Los resultados de la revocación son una larga lista de “AMLO no pudo”. No pudo llegar ni a la mitad de votos que tuvo en 2018. No pudo superar su votación de 2021. No pudo alcanzar el 40% de la lista nominal para que la consulta fuera “vinculante”. No pudo ni siquiera sacar a votar a los 21 millones de beneficiarios de programas sociales. No pudo, aun sin competencia, empatar la votación que obtuvieron sus opositores el año pasado en la elección intermedia. No pudo mejorar su votación en la Ciudad de México, su bastión. No pudo extender a los estados del norte la penetración que tiene en los del sur. No pudo convencer a más del 80% de la gente para que participara. No pudo convencer a más de 70 millones de mexicanos de que jugaran a su revocación. No pudo ni siquiera superar la votación que tuvo Peña Nieto en el 2012: el presidente que se autonombra el más popular del mundo, no pudo ni empatar al menos popular que ha tenido México.

En la consulta del domingo, López Obrador obtuvo más del 90% de los votos. Si quiere engañarse, que se despierte todas las mañanas y al mirarse al espejo, se diga que el 90% de los mexicanos lo apoya.
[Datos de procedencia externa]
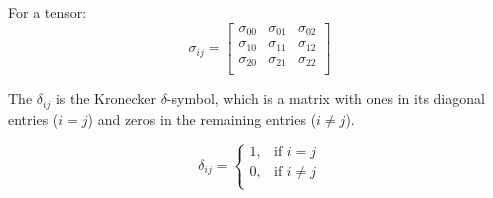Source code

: \noindent For a tensor:
\begin{equation}
\sigma _{ij}= 
\left[ \begin{array}{ccc}
\sigma_{00} & \sigma_{01} & \sigma_{02} \\
\sigma_{10} & \sigma_{11} & \sigma_{12} \\
\sigma_{20} & \sigma_{21} & \sigma_{22} \\
\end{array} \right]
\label{NOTATION6}
\end{equation}

The $\delta_{ij}$ is the Kronecker $\delta$-symbol, which is a matrix with ones
in its diagonal entries ($i = j$) and zeros in the remaining entries
($i \neq j$).

\begin{equation}
\delta _{ij} = 
\left \{ \begin{array}{cc}
1, & \mbox{if $i = j$} \\
0, & \mbox{if $i \neq j$} \\
\end{array}
\right.
\label{KRONECKER}
\end{equation}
Y que logró motivar a que 15 millones —“¡muchísimos!”— salieran a las calles a refrendarle su confianza, a pesar de que el mundo entero conspiró contra la participación ciudadana.

En un país de 90 millones de electores, en una contienda sin competidor, usando todo el aparato del Estado, echando mano de secretarios del gabinete y gobernadores, de presupuestos y programas sociales, López Obrador logró mover a 15 millones de personas. La cifra muestra que ya no hay pueblo bueno, lo que hay es operación electoral. Que una cosa son las encuestas de popularidad y otra cosa son las urnas. Que una cosa es tener 60% de popularidad y otra es que ese 60% esté dispuesto a acompañar al presidente en cualquier viaje.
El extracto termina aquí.